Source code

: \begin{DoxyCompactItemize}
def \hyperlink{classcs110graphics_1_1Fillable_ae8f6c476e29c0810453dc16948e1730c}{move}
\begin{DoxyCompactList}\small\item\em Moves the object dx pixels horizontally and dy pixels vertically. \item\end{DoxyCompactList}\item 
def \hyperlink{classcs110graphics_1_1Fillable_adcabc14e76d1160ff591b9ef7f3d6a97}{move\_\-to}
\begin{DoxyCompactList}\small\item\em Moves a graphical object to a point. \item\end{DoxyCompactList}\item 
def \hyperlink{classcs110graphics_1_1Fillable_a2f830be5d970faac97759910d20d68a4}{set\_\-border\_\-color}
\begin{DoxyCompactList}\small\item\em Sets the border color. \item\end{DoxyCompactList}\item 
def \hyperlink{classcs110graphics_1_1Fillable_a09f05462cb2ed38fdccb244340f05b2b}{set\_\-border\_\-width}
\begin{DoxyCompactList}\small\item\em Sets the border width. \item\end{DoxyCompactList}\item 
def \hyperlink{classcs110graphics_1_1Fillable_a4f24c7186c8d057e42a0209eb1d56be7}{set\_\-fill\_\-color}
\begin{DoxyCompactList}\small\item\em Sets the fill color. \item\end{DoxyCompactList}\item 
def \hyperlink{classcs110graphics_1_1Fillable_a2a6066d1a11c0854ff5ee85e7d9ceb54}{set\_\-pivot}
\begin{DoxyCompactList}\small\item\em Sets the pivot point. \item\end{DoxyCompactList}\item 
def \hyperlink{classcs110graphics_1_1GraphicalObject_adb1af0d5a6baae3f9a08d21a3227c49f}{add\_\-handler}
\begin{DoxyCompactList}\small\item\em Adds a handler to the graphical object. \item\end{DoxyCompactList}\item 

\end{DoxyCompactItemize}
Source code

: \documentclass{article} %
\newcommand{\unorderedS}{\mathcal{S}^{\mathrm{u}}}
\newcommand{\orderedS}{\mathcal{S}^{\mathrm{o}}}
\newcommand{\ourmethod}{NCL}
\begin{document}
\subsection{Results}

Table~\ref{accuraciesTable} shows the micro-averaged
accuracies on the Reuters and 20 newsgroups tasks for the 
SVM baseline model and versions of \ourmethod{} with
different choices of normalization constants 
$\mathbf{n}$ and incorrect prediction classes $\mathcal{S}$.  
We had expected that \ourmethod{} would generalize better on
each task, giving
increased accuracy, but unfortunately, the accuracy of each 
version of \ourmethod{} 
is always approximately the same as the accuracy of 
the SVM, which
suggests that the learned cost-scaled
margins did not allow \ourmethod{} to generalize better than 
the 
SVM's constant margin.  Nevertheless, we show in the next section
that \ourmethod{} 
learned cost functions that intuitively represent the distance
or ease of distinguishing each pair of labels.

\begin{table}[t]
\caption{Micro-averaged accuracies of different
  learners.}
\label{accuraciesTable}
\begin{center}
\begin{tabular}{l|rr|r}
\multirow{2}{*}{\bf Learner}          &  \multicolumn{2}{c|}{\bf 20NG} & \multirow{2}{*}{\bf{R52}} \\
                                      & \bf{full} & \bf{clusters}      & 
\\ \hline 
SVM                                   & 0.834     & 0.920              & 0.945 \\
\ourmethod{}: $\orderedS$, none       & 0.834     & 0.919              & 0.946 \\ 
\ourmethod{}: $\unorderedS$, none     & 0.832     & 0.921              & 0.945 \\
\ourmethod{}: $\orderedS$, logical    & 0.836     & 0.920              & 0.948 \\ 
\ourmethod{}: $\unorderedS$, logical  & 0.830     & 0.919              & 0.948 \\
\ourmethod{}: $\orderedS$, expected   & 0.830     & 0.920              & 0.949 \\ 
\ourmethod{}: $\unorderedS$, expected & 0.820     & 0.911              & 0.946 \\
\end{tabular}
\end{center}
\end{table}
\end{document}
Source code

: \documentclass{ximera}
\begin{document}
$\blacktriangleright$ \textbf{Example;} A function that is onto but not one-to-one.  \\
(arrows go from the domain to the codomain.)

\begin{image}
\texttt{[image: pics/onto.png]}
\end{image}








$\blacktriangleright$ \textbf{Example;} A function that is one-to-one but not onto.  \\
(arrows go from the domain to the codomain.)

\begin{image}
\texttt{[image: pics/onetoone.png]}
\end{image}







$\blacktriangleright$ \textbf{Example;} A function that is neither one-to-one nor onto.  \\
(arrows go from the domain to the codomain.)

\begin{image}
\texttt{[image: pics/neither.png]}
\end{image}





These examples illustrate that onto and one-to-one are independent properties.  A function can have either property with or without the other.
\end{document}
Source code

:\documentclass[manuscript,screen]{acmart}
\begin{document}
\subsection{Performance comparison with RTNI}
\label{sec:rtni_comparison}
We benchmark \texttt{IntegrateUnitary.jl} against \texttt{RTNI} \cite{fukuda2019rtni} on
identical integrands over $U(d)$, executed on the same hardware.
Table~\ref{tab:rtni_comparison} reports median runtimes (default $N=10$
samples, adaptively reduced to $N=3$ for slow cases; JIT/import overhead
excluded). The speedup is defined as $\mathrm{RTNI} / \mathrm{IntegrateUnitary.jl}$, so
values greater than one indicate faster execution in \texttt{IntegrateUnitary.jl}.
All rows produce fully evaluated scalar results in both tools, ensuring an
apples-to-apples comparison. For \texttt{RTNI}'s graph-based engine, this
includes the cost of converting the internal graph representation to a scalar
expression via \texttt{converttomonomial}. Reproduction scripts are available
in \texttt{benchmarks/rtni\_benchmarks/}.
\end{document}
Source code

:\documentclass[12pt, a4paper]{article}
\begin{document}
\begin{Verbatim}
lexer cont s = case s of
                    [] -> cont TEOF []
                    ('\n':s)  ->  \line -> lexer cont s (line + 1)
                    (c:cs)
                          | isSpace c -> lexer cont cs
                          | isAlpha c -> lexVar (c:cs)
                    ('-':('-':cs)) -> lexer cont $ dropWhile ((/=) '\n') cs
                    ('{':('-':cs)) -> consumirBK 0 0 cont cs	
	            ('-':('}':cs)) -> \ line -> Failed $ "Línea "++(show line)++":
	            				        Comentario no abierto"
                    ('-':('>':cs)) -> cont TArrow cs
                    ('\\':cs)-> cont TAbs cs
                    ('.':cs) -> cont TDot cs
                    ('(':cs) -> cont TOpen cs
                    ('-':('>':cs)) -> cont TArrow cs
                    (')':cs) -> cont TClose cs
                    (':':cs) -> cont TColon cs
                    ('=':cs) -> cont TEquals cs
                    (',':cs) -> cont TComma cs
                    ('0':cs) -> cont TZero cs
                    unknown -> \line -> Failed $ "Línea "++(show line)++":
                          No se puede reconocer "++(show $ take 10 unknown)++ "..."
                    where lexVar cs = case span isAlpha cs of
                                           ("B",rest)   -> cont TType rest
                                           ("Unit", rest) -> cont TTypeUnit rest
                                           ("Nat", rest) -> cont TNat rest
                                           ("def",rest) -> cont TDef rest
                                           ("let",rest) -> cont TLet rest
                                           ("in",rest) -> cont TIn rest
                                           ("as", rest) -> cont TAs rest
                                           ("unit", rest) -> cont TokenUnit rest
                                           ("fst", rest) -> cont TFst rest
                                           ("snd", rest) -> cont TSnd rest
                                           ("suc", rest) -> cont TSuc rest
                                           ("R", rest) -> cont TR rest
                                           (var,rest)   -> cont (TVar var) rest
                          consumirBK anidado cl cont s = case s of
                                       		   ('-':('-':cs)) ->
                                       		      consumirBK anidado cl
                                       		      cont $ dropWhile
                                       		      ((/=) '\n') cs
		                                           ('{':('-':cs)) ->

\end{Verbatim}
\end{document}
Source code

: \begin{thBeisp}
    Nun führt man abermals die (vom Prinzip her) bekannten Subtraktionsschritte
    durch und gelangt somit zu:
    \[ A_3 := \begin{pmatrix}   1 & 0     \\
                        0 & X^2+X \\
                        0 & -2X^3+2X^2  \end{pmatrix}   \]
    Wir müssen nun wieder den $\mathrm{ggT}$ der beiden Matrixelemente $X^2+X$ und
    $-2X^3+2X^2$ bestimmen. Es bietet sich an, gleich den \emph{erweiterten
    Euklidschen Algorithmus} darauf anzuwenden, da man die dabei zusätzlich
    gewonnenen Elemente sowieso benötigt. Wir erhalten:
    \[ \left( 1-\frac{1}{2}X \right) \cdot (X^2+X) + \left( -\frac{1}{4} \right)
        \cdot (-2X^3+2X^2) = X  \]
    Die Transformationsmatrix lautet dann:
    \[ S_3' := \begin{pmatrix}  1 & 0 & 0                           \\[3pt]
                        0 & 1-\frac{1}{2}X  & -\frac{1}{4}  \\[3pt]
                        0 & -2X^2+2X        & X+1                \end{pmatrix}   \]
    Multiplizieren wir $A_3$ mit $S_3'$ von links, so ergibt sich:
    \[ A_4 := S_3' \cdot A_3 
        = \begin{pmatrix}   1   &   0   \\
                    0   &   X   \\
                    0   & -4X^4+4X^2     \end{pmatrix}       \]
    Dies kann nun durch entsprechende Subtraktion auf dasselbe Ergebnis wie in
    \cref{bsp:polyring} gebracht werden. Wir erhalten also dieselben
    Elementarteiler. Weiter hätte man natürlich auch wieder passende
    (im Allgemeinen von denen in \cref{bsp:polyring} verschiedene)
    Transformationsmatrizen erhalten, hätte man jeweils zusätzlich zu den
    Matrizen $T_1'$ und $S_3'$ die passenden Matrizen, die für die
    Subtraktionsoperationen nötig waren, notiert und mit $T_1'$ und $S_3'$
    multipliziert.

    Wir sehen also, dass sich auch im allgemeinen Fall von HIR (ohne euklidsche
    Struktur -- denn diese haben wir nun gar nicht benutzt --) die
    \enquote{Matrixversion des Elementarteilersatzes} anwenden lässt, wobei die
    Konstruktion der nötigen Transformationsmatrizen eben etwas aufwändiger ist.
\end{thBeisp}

·····

*Your instructions*.
Starting at the line with "('(':cs) -> cont TOpen cs" and ending at the line with "where lexVar cs", print each line of the listing above exactly, with no other lines.

*Finished exercise*.
                    ('(':cs) -> cont TOpen cs
                    ('-':('>':cs)) -> cont TArrow cs
                    (')':cs) -> cont TClose cs
                    (':':cs) -> cont TColon cs
                    ('=':cs) -> cont TEquals cs
                    (',':cs) -> cont TComma cs
                    ('0':cs) -> cont TZero cs
                    unknown -> \line -> Failed $ "Línea "++(show line)++":
                          No se puede reconocer "++(show $ take 10 unknown)++ "..."
                    where lexVar cs = case span isAlpha cs of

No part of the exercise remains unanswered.